Standing before these women now, my thoughts despite all efforts were wrung back into the past, to Diomache and to my mother. I saw in memory my cousin's bare legs flashing strong and well made when we raced after some hare or doe with our dogs sprinting ahead up some rock-strewn slope. I saw the smooth glowing flesh of her arm when she drew the bow, her eyes that shrank before nothing and the flush of youth and freedom that suffused the skin of her face when she smiled. I saw again my mother, who was only twenty-six at her death, and whose memory to my eyes was of surpassing gentleness and nobility.
These thoughts were like a room in the house of the mind that Dienekes spoke of, a room I had sworn since the Three-Cornered Way never to permit myself to enter.
But now, finding myself here in this real room of this real house, before these womanly rustles and scents, the feminine auroras of these wives and mothers and daughters and sisters, six of them, so much female presence concentrated in so close a space, I was driven back in mind against my will. It took all my self-composure to conceal the effect of these memories and to answer the lady's continuing questions in good order. At last it seemed the inquisition was approaching its conclusion.
Answer now one final question. Speak with candor. If you lie, I will know. Does my son possess courage? Evaluate his andreia, his manly virtue, as a youth who must soon take his place as a warrior.

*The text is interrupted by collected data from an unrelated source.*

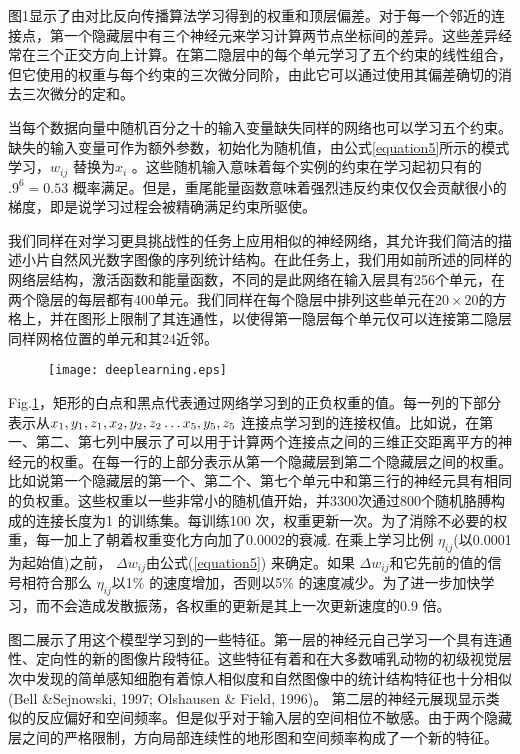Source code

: \par{图1显示了由对比反向传播算法学习得到的权重和顶层偏差。对于每一个邻近的连接点，第一个隐藏层中有三个神经元来学习计算两节点坐标间的差异。这些差异经常在三个正交方向上计算。在第二隐层中的每个单元学习了五个约束的线性组合，但它使用的权重与每个约束的三次微分同阶，由此它可以通过使用其偏差确切的消去三次微分的定和。}
\par{当每个数据向量中随机百分之十的输入变量缺失同样的网络也可以学习五个约束。缺失的输入变量可作为额外参数，初始化为随机值，由公式\ref{equation5}所示的模式学习，${w_{ij}}$ 替换为${x_i}$ 。这些随机输入意味着每个实例的约束在学习起初只有的 ${.9^6} = 0.53$ 概率满足。但是，重尾能量函数意味着强烈违反约束仅仅会贡献很小的梯度，即是说学习过程会被精确满足约束所驱使。}
\par{我们同样在对学习更具挑战性的任务上应用相似的神经网络，其允许我们简洁的描述小片自然风光数字图像的序列统计结构。在此任务上，我们用如前所述的同样的网络层结构，激活函数和能量函数，不同的是此网络在输入层具有256个单元，在两个隐层的每层都有400单元。我们同样在每个隐层中排列这些单元在$20 \times 20 $的方格上，并在图形上限制了其连通性，以使得第一隐层每个单元仅可以连接第二隐层同样网格位置的单元和其24近邻。
\begin{figure}[htbp]
\centering
\texttt{[image: deeplearning.eps]}
\label{fig:deeplearning}
\vspace{\baselineskip} %
\end{figure}}
\par{
\footnotesize
 Fig.\ref{fig:deeplearning}，矩形的白点和黑点代表通过网络学习到的正负权重的值。每一列的下部分表示从${x_1},{\rm{ }}{y_1},{\rm{ }}{z_1},{\rm{ }}{x_2},{\rm{ }}{y_2},{\rm{ }}{z_2} \ldots {x_5},{\rm{ }}{y_5},{\rm{ }}{z_5}$ 连接点学习到的连接权值。比如说，在第一、第二、第七列中展示了可以用于计算两个连接点之间的三维正交距离平方的神经元的权重。在每一行的上部分表示从第一个隐藏层到第二个隐藏层之间的权重。比如说第一个隐藏层的第一个、第二个、第七个单元中和第三行的神经元具有相同的负权重。这些权重以一些非常小的随机值开始，并3300次通过800个随机胳膊构成的连接长度为1 的训练集。每训练100 次，权重更新一次。为了消除不必要的权重，每一加上了朝着权重变化方向加了0.0002的衰减. 在乘上学习比例 ${\eta _{ij}}$(以0.0001为起始值)之前， $\Delta {w_{ij}}$由公式(\ref{equation5}) 来确定。如果 $\Delta {w_{ij}}$和它先前的值的信号相符合那么 ${\eta _{ij}}$以1\% 的速度增加，否则以5\% 的速度减少。为了进一步加快学习，而不会造成发散振荡，各权重的更新是其上一次更新速度的0.9 倍。}

\par{图二展示了用这个模型学习到的一些特征。第一层的神经元自己学习一个具有连通性、定向性的新的图像片段特征。这些特征有着和在大多数哺乳动物的初级视觉层次中发现的简单感知细胞有着惊人相似度和自然图像中的统计结构特征也十分相似(Bell \&Sejnowski, 1997; Olshausen \& Field, 1996)。 第二层的神经元展现显示类似的反应偏好和空间频率。但是似乎对于输入层的空间相位不敏感。由于两个隐藏层之间的严格限制，方向局部连续性的地形图和空间频率构成了一个新的特征。}



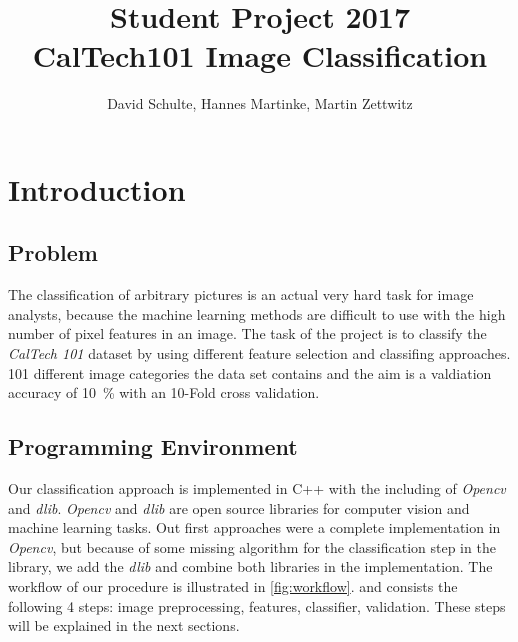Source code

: \documentclass[a4paper,10pt]{article}
\title{ Student Project 2017 \\ CalTech101 Image Classification}
\author{David Schulte, Hannes Martinke, Martin Zettwitz}
\begin{document}
\maketitle

\section{Introduction}
\subsection{Problem}
The classification of arbitrary pictures is an actual very hard task for image analysts, because the machine learning methods are difficult to use with the high number of pixel features in an image.
The task of the project is to classify the \emph{CalTech 101} dataset by using different feature selection and classifing approaches. 
101 different image categories the data set contains and the aim is a valdiation accuracy of 10~\% with an 10-Fold cross validation.
\subsection{Programming Environment}
Our classification approach is implemented in C++ with the including of \emph{Opencv} and \emph{dlib}.
\emph{Opencv} and \emph{dlib} are open source libraries for computer vision and machine learning tasks. 
Out first approaches were a complete implementation in \emph{Opencv}, but because of some missing algorithm for the classification step in the library, we add the \emph{dlib} and combine both libraries in the implementation.
The workflow of our procedure is illustrated in \autoref{fig:workflow}. and consists the following 4 steps: image preprocessing, features, classifier, validation.
These steps will be explained in the next sections.
\end{document}
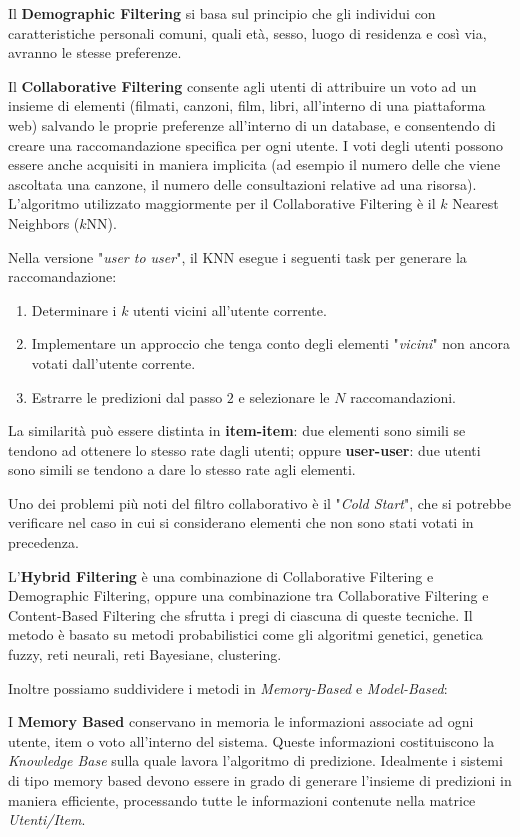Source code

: \documentclass[11pt]{article}
\begin{document}
Il \textbf{Demographic Filtering} si basa sul principio che gli individui con caratteristiche personali comuni, quali età, sesso, luogo di residenza e così via, avranno le stesse preferenze.

Il \textbf{Collaborative Filtering} consente agli utenti di attribuire un voto ad un insieme di elementi (filmati, canzoni, film, libri, all'interno di una piattaforma web) salvando le proprie preferenze all'interno di un database, e consentendo di creare una raccomandazione specifica per ogni utente. I voti degli utenti possono essere anche acquisiti in maniera implicita (ad esempio il numero delle che viene ascoltata una canzone, il numero delle consultazioni relative ad una risorsa). L'algoritmo utilizzato maggiormente per il Collaborative Filtering è il $k$ Nearest Neighbors ($k$NN). 

Nella versione "\textit{user to user}", il KNN esegue i seguenti task per generare la raccomandazione:
\begin{enumerate}
\item Determinare i $k$ utenti vicini all'utente corrente.
\item Implementare un approccio che tenga conto degli elementi "\textit{vicini}" non ancora votati dall'utente corrente.
\item Estrarre le predizioni dal passo $2$ e selezionare le $N$ raccomandazioni.
\end{enumerate}

La similarità può essere distinta in \textbf{item-item}: due elementi sono simili se tendono ad ottenere lo stesso rate dagli utenti; oppure \textbf{user-user}: due utenti sono simili se tendono a dare lo stesso rate agli elementi.

Uno dei problemi più noti del filtro collaborativo è il "\textit{Cold Start}", che si potrebbe verificare nel caso in cui si considerano elementi che non sono stati votati in precedenza.

L'\textbf{Hybrid Filtering} è una combinazione di Collaborative Filtering e Demographic Filtering, oppure una combinazione tra Collaborative Filtering e Content-Based Filtering che sfrutta i pregi di ciascuna di queste tecniche. Il metodo è basato su metodi probabilistici come gli algoritmi genetici, genetica fuzzy, reti neurali, reti Bayesiane, clustering.

Inoltre possiamo suddividere i metodi in \textit{Memory-Based} e \textit{Model-Based}:

I \textbf{Memory Based} conservano in memoria le informazioni associate ad ogni utente, item o voto all'interno del sistema. Queste informazioni costituiscono la \textit{Knowledge Base} sulla quale lavora l'algoritmo di predizione. Idealmente i sistemi di tipo memory based devono essere in grado di generare l'insieme di predizioni in maniera efficiente, processando tutte le informazioni contenute nella matrice
\textit{Utenti/Item}.
\end{document}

It took no brains to see I was treading the thinnest of ice. How could one answer a question like that? I straightened and addressed the lady directly.
There are fourteen hundred boys in the training platoons of the agoge. Only one displayed the temerity to follow the army, and that in knowing defiance of his own mother's wishes, not to say full awareness of what punishment he must endure upon his return.
The lady considered this. It is a politic answer, but a good one. I accept it.
She rose and thanked the lady Arete for arranging this interview and for providing for its confidentiality. I was told to wait outside in the courtyard. The lady Paraleia's maidservant stood there still, smirking; no doubt she had overheard every word and would blab it to all the Eurotas valley by sunrise tomorrow. In a moment the lady herself emerged, deigning neither to look at nor speak to me, and accompanied by her maid, strode off without torchlight down the dark lane.
Are you old enough to take wine?
The lady Arete addressed me directly, speaking from the doorway and motioning me back within the dwelling. All four daughters slept now. The lady herself prepared a bowl for me, cut six to one as for a boy. I took a grateful swallow. Clearly this night of interviews was not over.
The lady invited me to sit. She herself settled at the mistress's station beside the hearth. She placed a chunk of alphita barley bread on a plate before me and brought a relish of oil, cheese and onion.
Be patient, this night among women will soon be over. You'll be back with the men, with whom you clearly feel more comfortable.
I am at ease, lady. Truly. It's a relief to be away from barrack life for an hour, even if it means dancing barefoot on the hot steel of the skillet.